Dans le même livre que ci-dessus. Le circhos, ou crichos, est enveloppé d’une coquille lisse, noire et rouge par endroits. Il a sur les pieds deux fissures qui lui font trois doigts. Il a la patte de droite petite, et celle de gauche grande. Et pour cette raison, quand il se déplace, il fait porter tout le poids du corps sur la patte gauche. Quand le temps est serein, il se détache et se déplace ; mais quand les vents se lèvent, il se fixe aux pierres et il se tient tranquille, sans bouger. Où qu’il s’accroche, il s’y accroche fermement. Et ce qu’il y a d’extraordinaire, c’est que, s’il a, par beau temps, la libre disposition de son corps, par mauvais temps, il s’affaiblit et tombe malade. Il a une tête d’homme et le reste du corps fait, peu s’en faut, comme celui d’un chien de mer.
- 65 À ce propos, Pieter de Leemans a proposé une mise au point intéressante, partie par par (...)
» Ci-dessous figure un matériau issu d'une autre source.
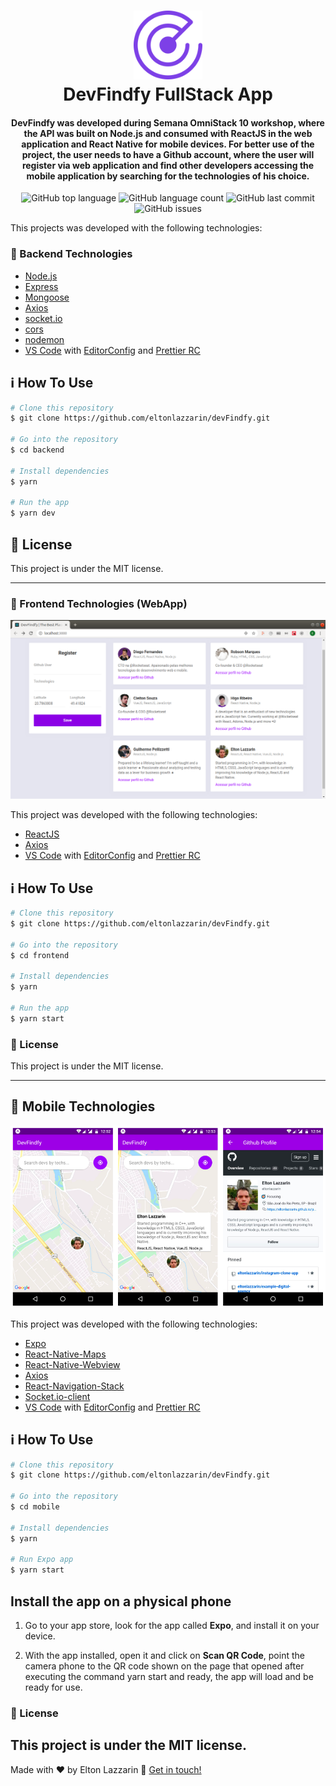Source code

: <h1 align="center"> 
    <img src="https://github.com/eltonlazzarin/devFindfy/blob/master/frontend/screenshots/radar.svg" alt="Header Image" height="110px" width="110px" />
    <br />
    DevFindfy FullStack App
</h1>

<h4 align="center">
  DevFindfy was developed during Semana OmniStack 10 workshop, where the API was built on Node.js and consumed with ReactJS in the web application and React Native for mobile devices. For better use of the project, the user needs to have a Github account, where the user will register via web application and find other developers accessing the mobile application by searching for the technologies of his choice.
</h4>
<p align="center">
  <img alt="GitHub top language" src="https://img.shields.io/github/languages/top/eltonlazzarin/devFindfy">
  
  <img alt="GitHub language count" src="https://img.shields.io/github/languages/count/eltonlazzarin/devFindfy">
  
  <img alt="GitHub last commit" src="https://img.shields.io/github/last-commit/eltonlazzarin/devFindfy">
  
  <img alt="GitHub issues" src="https://img.shields.io/github/issues/eltonlazzarin/devFindfy">

This projects was developed with the following technologies:

### :rocket: Backend Technologies

- [Node.js](https://nodejs.org/)
- [Express](https://expressjs.com/)
- [Mongoose](https://mongoosejs.com/)
- [Axios](https://github.com/axios/axios)
- [socket.io](https://github.com/socketio/socket.io)
- [cors](https://github.com/expressjs/cors)
- [nodemon](https://nodemon.io/)
- [VS Code](https://code.visualstudio.com) with [EditorConfig](https://marketplace.visualstudio.com/items?itemName=EditorConfig.EditorConfig) and [Prettier RC](https://github.com/prettier/prettier)

## :information_source: How To Use

```bash
# Clone this repository
$ git clone https://github.com/eltonlazzarin/devFindfy.git

# Go into the repository
$ cd backend

# Install dependencies
$ yarn

# Run the app
$ yarn dev
```

## :memo: License

This project is under the MIT license.

---

### :rocket: Frontend Technologies (WebApp)

<img alt="Main Webpage" src="https://github.com/eltonlazzarin/devFindfy/blob/master/frontend/screenshots/mainPage.png">

This project was developed with the following technologies:

- [ReactJS](https://reactjs.org/)
- [Axios](https://github.com/axios/axios)
- [VS Code](https://code.visualstudio.com) with [EditorConfig](https://marketplace.visualstudio.com/items?itemName=EditorConfig.EditorConfig) and [Prettier RC](https://github.com/prettier/prettier)

## :information_source: How To Use

```bash
# Clone this repository
$ git clone https://github.com/eltonlazzarin/devFindfy.git

# Go into the repository
$ cd frontend

# Install dependencies
$ yarn

# Run the app
$ yarn start
```

### :memo: License

This project is under the MIT license.

---

## :rocket: Mobile Technologies

<p align="center">
<img alt="DevFindfy Mobile" src="https://github.com/eltonlazzarin/devFindfy/blob/master/mobile/screenshots/appMobileImages.png">
</p>

This project was developed with the following technologies:

- [Expo](https://reactjs.org/)
- [React-Native-Maps](https://github.com/react-native-community/react-native-maps)
- [React-Native-Webview](https://github.com/react-native-community/react-native-webview)
- [Axios](https://github.com/axios/axios)
- [React-Navigation-Stack](https://github.com/react-navigation)
- [Socket.io-client](https://github.com/socketio/socket.io-client)
- [VS Code](https://code.visualstudio.com) with [EditorConfig](https://marketplace.visualstudio.com/items?itemName=EditorConfig.EditorConfig) and [Prettier RC](https://github.com/prettier/prettier)

## :information_source: How To Use

```bash
# Clone this repository
$ git clone https://github.com/eltonlazzarin/devFindfy.git

# Go into the repository
$ cd mobile

# Install dependencies
$ yarn

# Run Expo app
$ yarn start
```

## Install the app on a physical phone

1. Go to your app store, look for the app called <strong>Expo</strong>, and install it on your device.

2. With the app installed, open it and click on <strong>Scan QR Code</strong>, point the camera phone to the QR code shown on the page that opened after executing the command yarn start and ready, the app will load and be ready for use.

### :memo: License

## This project is under the MIT license.

Made with ♥ by Elton Lazzarin :wave: [Get in touch!](https://www.linkedin.com/in/eltonlazzarin/)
44Thomas de Cantimpré a donc joué un rôle essentiel dans la diffusion du savoir d’Aristote, compilé et réorganisé sous forme de notices visant à décrire successivement toutes les créatures animales. Ces notices ont été reprises par Albert le Grand et Vincent de Beauvais, où les ont recueillies le compilateur de l’Hortus sanitatis, puis son illustrateur, fixant dans l’imaginaire du lecteur une représentation de l’animal. Si Vincent de Beauvais et Albert le Grand ont connu Aristote grâce à l’œuvre de Thomas de Cantimpré, et s’il est indéniable qu’ils ont eux-mêmes commenté et compilé la traduction latine de l’Histoire des animaux, cependant ils n’ont pas modifié, en le transmettant, le texte de Thomas de Cantimpré, sans doute parce que la rédaction du De naturis rerum était a priori d’une compréhension plus aisée, ou tout au moins offrait une organisation qui facilitait considérablement le travail de compilation de la matière aristotélicienne. Cependant les notices de Thomas de Cantimpré sont très souvent entachées d’erreur par suite d’une lecture trop rapide ou d’une mauvaise exploitation du texte de Michel Scot, dont il faut reconnaître, outre les erreurs, la difficulté. Ainsi, l’introduction de ces nouveaux noms et des éléments de description qui leur sont attachés, à côté des informations puisées à l’Histoire naturelle de Pline et aux Étymologies d’Isidore à propos des mêmes poissons pourvus de noms latins, a créé des doublets que Vincent de Beauvais et Albert le Grand n’ont pas toujours décelés. En outre, les rapprochements possibles entre les notices de Thomas de Cantimpré et celles d’Albert le Grand sont tels qu’on peut se demander si le Liber de natura rerum ne fut pas la seule source textuelle d’Albert le Grand pour le livre XXIV de son De animalibus, ce qui est très étonnant étant donné la traduction méticuleuse et les commentaires qu’il a faits de l’Histoire des animaux d’Aristote dans les livres précédents. Il faudrait donc s’interroger sur la manière dont Albert le Grand a travaillé et, peut-être, sur la chronologie de la rédaction de ses livres65. Quoi qu’il en soit, on ne peut que reconnaître l’importance du travail de Thomas de Cantimpré pour tous ceux qui, du XIIIe au XVe siècle, se sont intéressés à la nature des éléments de la création.